La película me ha parecido genial.
Para los fans de Tarantino salda la deuda de diálogos pausados, movimientos lentos de cámara y guiños al espectador, que, para mi, dejó en la primera parte.
Al grano.
Hay tres cosas que no soporto cuando voy al cine a ver una película.
Una es comer cosas que no vendan en el propio cine. Otra es comentar la película con el amiguete y que se entere media sala; y la tercera es reirse cuando no viene a cuento. Creo que la mayoría de la gente que nos gusta el cine tenemos manías como estas cuando nos gastamos 5 euros y nos encerramos a disfrutar de una buena película.
Pues por alguna razón hoy la fortuna ha querido que mi butaca estuviera justo al lado de una pareja que, no sólo ha hondado en mis tres manías cinematográficas sino que además a aportado algunas otras a mi lista.
En los primeros minutos de proyección y tras colocar los pies sobre las butacas delanteras, vacías eso si, han sacado de un bolso de paja, un par de hamburguesas caseras envueltas en papel albal. Nada más discreto para el tranquilo comienzo de la película. Una vez terminadas las hamburguesas, abren un tupperware en el que llevaban algún tipo aceitunas, cebolletas u otros encurtidos que mi ojo de refilón no fue capaz de distinguir con claridad, pero que mi olfato no dudó en clasificar como tal. Todo este festín de calorías y vinagre convivía con altas expresiones de aprobación o no hacia la película por parte de los espectadores-comensales que más que sentados seguían recostados en sus butacas.
Entre una cosa y otra habían pasado unos 45 minutos de cinta. Llegados a este punto ya pensaba que el cesto de paja había dado todo de sí…pero aun quedaban un par de botellitas de coca-cola para pasar la segunda ronda de hamburguesas. Por fortuna ella prefirió abstenerse, quizá para combatir los kilos de más que le habían dificultado el embutirse en la ajustada falda de leopardo que llevaba.
De vez en cuando les miraba unos segundos con intención de hacerles ver lo improcedente de su actitud, pero ni tan siquiera se dignaban a devolverme la mirada, «vaya tipo raro que viene al cine sin merienda» debían pensar de mi.
En la recta final de la película y tras reirse a carcajada con cada intervención y movimiento de barba del maestro Pei Mai, llega el climax de la situación.

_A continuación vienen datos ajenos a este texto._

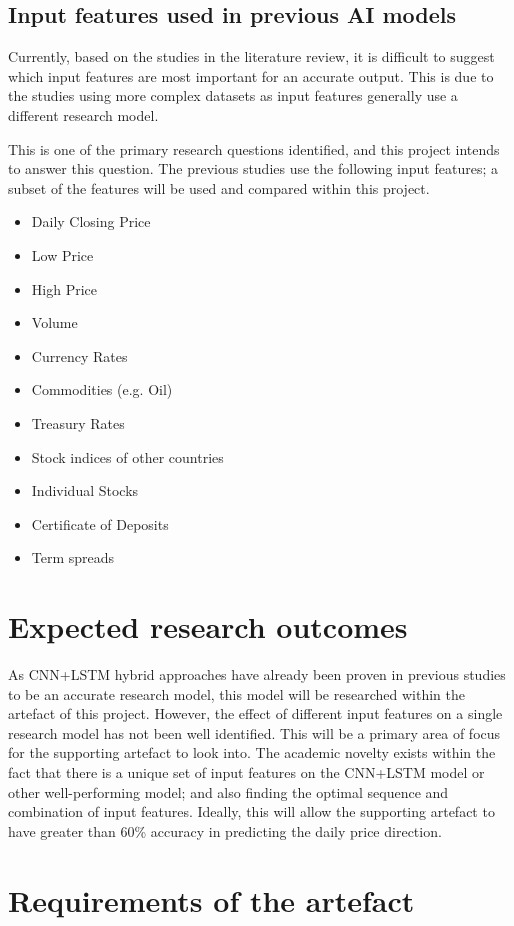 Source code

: \subsection{Input features used in previous AI models}
Currently, based on the studies in the literature review, it is difficult to suggest which input features
are most important for an accurate output. This is due to the studies using more complex datasets as input
features generally use a different research model.

This is one of the primary research questions identified, and this project intends to answer this question.
The previous studies use the following input features; a subset of the features will be used and compared
within this project. 
\begin{itemize}
    \item Daily Closing Price
    \item Low Price
    \item High Price
    \item Volume
    \item Currency Rates
    \item Commodities (e.g. Oil)
    \item Treasury Rates
    \item Stock indices of other countries
    \item Individual Stocks
    \item Certificate of Deposits
    \item Term spreads
\end{itemize}

\section{Expected research outcomes}
As CNN+LSTM hybrid approaches have already been proven in previous studies to be an accurate research model,
this model will be researched within the artefact of this project. However, the effect of different input
features on a single research model has not been well identified. This will be a primary area of focus for
the supporting artefact to look into. The academic novelty exists within the fact that
there is a unique set of input features on the CNN+LSTM model or other well-performing model; and also finding the optimal sequence and
combination of input features. Ideally, this will allow the supporting artefact to have greater than
60\% accuracy in predicting the daily price direction.

\section{Requirements of the artefact}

Les suena el móvil. Para desesperación de los presentes tardan varios segundos en apagar el maldito aparato y, como si tal cosa, continuan gesticulando, comentando el filme cual Carlos Boyero y, probablemente, relamiéndose del banquete.
La pregunta viene al final. ¿Qué tipo de mente tiene una persona que prepara un bolso con hamburguesas, aceitunas o cebolletas y cocacolas para ir al cine? Por desgracia esto se parece cada vez más a los toros en los que la gente va a merendar y no a ver la corrida…
NOTA: como prueba adjunto la entrada real del día del sufrimiento. Quentin que pena que gustes a TODO el mundo.